Sunday, May 27, 2012



It’s that time of year again. As I write it is the official start of summer. It’s been a rainy week and that is predicted to continue however the thunderstorms are indeed the hallmark of summer. Summer for so many here in the northeast is a time of joyful awakening. It’s been cold or dreary, then cloudy and wet, and then summer brings a time of renewal. Many cancer patients watch this from afar. Their time away is no summer vacation.

I met Mark many years ago in the bone marrow transplant unit. A nasty form of leukemia had flattened this vibrant and powerful man. He lay in a darkened room as his wife paced the hallway. She shared much about their lives and also about their adult children. She had done her own statistical research about survival rates and was terrified. I thought to myself as he navigated his treatments that he always seemed FLAT in his bed. After his treatment and discharge I saw him a few months later walking in the hallway of the hospital. He had grown his hair back into a ponytail and also had grown a beard. He remarked how he was only visiting a friend who was having a heart procedure. I reflected and thought of the flat affect I had remembered and now he was once again vibrant man before me.

Although I did my training in all areas of medicine, working in oncology for over 10 years I have come to my own non-scientific hypotheses, conclusions, or antidotal findings. One finding is that there is a rhythm that patients and families develop while coping over a long treatment period. Unlike a trauma or limited illness, the intensity during those times cannot be sustained.
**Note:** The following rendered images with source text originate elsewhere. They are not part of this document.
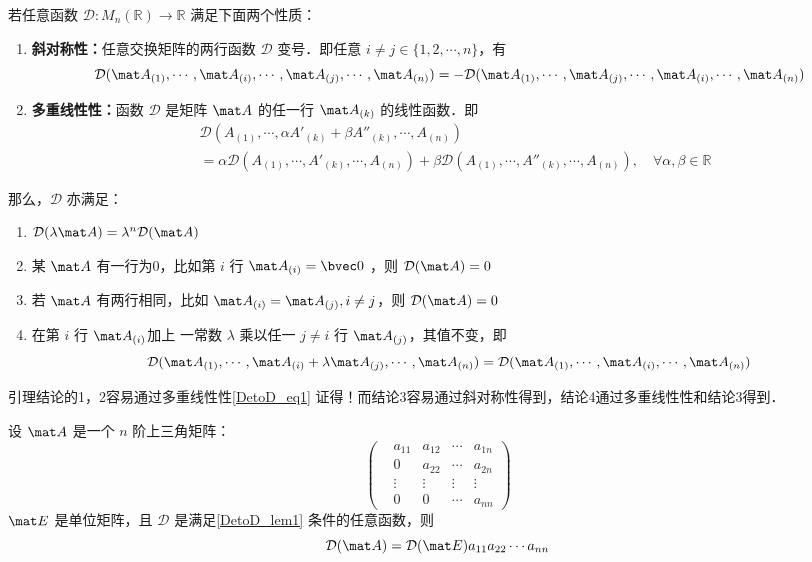 \begin{lemma}{}\label{DetoD_lem1}
若任意函数 $\mathcal D:M_n(\mathbb R)\rightarrow \mathbb R$ 满足下面两个性质：
\begin{enumerate}
\item \textbf{斜对称性：}任意交换矩阵的两行函数 $\mathcal D$ 变号．即任意 $i\neq j\in \{1,2,\cdots,n\}$，有
\begin{equation}
\mathcal D(\mat A_{(1)},\cdots,\mat A_{(i)},\cdots,\mat A_{(j)},\cdots,\mat A_{(n)})=-\mathcal D(\mat A_{(1)},\cdots,\mat A_{(j)},\cdots,\mat A_{(i)},\cdots,\mat A_{(n)})
\end{equation}
\item \textbf{多重线性性：}函数 $\mathcal D$ 是矩阵 $\mat A$ 的任一行 $\mat A_{(k)}$ 的线性函数．即
\begin{equation}\label{DetoD_eq1}
\begin{aligned}
&\mathcal D(A_{(1)},\cdots,\alpha A'_{(k)}+\beta A''_{(k)},\cdots,A_{(n)})\\
&=\alpha\mathcal D(A_{(1)},\cdots,A'_{(k)},\cdots,A_{(n)})+\beta\mathcal D(A_{(1)},\cdots,A''_{(k)},\cdots,A_{(n)}),\quad\forall\alpha,\beta\in\mathbb R
\end{aligned}
\end{equation}
\end{enumerate}
那么，$\mathcal D$ 亦满足：
\begin{enumerate}
\item $\mathcal D(\lambda\mat A)=\lambda^n\mathcal D(\mat A)$
\item 某 $\mat A$ 有一行为0，比如第 $i$ 行 $\mat A_{(i)}=\bvec 0$ ，则 $\mathcal D(\mat A)=0$
\item 若 $\mat A$ 有两行相同，比如 $\mat A_{(i)}=\mat A_{(j)},i\neq j$，则 $\mathcal D(\mat A)=0$
\item 在第 $i$ 行 $\mat A_{(i)}$加上 一常数 $\lambda$ 乘以任一 $j\neq i$ 行 $\mat A_{(j)}$，其值不变，即
\begin{equation}
\mathcal D(\mat A_{(1)},\cdots,\mat A_{(i)}+\lambda \mat A_{(j)},\cdots,\mat A_{(n)})=\mathcal D(\mat A_{(1)},\cdots,\mat A_{(i)},\cdots,\mat A_{(n)})
\end{equation}
\end{enumerate}
\end{lemma}
引理结论的1，2容易通过多重线性性\autoref{DetoD_eq1} 证得！而结论3容易通过斜对称性得到，结论4通过多重线性性和结论3得到．

\begin{lemma}{}
设 $\mat A$ 是一个 $n$ 阶上三角矩阵：
\begin{equation}
\begin{pmatrix}
&a_{11}&a_{12}&\cdots&a_{1n}\\
&0&a_{22}&\cdots&a_{2n}\\
&\vdots&\vdots&\vdots&\vdots\\
&0&0&\cdots&a_{nn}
\end{pmatrix}
\end{equation}
$\mat E$ 是单位矩阵，且 $\mathcal D$ 是满足\autoref{DetoD_lem1} 条件的任意函数，则
\begin{equation}
\mathcal D(\mat A)=\mathcal D(\mat E)a_{11}a_{22}\cdots a_{nn}
\end{equation}
\end{lemma}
A part of my new patient discussion can be a discussion about coping skills. Let me use the examples I use in my discussion:

If you have a injury, the flu, or time limiting event often people cope in this progression.

“Ugh oh.. I think I am coming down with the flu”, or “I fell and sprained my ankle”, or like scenario.

Regardless of the event, most often the progression of disability is a slow or sudden decline and then a linear progression to what I call the best recovery potential. An example in the case of an orthopedic injury the person may never be as strong as before that injury.

My experience with people in treatment for cancer is that their journey to wellness isn’t EVER linear. Symptoms from treatments, removal from their daily routine for months at a time, etc. all can cause a jagged up-down-up-down-up-down roller coaster of emotion even within a day. The coping skills that we normally develop cause emotional exhaustion. What I often see then is that the person become FLAT in the bed. Hopefully this doesn’t last over a long period of time as a new rhythm develops.

Several years ago I was watching the news when a story came on the TV about a school project for elementary students during the summer. They were to color a gingerbread man style cut out, put him into an envelope and send him on a summer vacation. If he were to visit the beach he could be photographed with a sand pail and write about how the sunscreen stung his eyes. He may have been sent to his grandmother’s house where he got to stay up late and eat ice cream for dinner. At the end of the summer he returned home with a journal of his travels. Stanley was flat yet his adventures allowed him to take on the vibrancy of a human child.

When I look at my patients who have come to the end of their normal push to cope and now lay flat in their bed I think of that flat character. My patients are indeed going on a journey and it is no summer vacation. They may be flat for now however I wait for the day when we all may celebrate they are once again going home.